Start of Entries supplied

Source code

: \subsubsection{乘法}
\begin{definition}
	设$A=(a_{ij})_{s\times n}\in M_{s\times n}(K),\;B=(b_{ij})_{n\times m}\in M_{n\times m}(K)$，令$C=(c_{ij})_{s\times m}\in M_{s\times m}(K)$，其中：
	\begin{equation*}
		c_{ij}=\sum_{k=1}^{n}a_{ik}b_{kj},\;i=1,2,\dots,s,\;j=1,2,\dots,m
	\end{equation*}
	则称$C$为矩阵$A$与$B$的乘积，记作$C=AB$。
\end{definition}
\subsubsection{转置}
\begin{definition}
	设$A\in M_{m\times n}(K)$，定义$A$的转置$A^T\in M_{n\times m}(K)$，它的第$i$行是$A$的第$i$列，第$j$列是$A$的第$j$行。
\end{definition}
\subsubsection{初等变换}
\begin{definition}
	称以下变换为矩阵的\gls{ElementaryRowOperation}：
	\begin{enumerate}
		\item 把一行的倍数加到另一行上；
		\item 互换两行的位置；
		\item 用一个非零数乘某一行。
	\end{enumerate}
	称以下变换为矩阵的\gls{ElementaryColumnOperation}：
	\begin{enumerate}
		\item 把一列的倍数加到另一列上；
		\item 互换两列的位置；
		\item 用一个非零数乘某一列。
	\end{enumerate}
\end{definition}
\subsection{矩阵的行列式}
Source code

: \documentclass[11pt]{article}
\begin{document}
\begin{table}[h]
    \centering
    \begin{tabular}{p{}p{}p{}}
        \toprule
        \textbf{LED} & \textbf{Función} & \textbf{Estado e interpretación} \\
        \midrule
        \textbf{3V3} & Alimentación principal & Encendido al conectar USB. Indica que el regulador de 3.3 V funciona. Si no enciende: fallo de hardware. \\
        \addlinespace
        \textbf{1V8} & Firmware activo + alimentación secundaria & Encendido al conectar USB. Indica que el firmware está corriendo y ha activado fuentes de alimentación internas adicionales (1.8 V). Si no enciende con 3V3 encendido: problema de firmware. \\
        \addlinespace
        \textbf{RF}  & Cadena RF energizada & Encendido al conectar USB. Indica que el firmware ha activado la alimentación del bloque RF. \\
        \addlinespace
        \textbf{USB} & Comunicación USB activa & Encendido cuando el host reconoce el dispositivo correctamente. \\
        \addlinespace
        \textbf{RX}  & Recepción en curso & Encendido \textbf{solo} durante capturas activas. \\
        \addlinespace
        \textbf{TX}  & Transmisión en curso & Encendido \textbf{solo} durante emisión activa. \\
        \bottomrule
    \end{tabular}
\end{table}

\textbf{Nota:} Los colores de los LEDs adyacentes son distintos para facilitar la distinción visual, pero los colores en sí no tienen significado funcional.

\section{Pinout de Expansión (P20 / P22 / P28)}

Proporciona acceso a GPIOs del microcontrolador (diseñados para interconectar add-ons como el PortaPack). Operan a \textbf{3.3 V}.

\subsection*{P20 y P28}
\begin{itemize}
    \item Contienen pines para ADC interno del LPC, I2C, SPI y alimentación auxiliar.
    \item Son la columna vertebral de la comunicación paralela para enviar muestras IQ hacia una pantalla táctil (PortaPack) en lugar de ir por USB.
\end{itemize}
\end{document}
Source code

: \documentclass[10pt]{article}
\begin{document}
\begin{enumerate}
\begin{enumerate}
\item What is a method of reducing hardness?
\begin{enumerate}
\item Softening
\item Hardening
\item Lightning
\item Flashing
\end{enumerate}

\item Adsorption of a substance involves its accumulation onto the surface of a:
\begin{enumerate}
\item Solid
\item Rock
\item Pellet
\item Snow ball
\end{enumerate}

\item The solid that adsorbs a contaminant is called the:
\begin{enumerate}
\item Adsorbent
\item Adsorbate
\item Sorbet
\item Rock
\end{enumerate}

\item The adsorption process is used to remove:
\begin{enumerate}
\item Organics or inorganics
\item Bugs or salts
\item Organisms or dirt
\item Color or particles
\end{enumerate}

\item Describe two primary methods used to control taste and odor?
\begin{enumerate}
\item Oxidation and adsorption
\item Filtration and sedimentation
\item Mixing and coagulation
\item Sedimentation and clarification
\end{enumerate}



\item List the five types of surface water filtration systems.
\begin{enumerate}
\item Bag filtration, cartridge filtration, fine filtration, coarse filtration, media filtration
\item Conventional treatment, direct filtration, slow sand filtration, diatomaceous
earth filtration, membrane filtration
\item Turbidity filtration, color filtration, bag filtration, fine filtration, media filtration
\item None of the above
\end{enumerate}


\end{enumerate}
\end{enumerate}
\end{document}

End of Entries supplied

§ Work instructions: Looking at the data above, work out how many lines contain "curso" and answer with the figure only.

§ Written answer: 2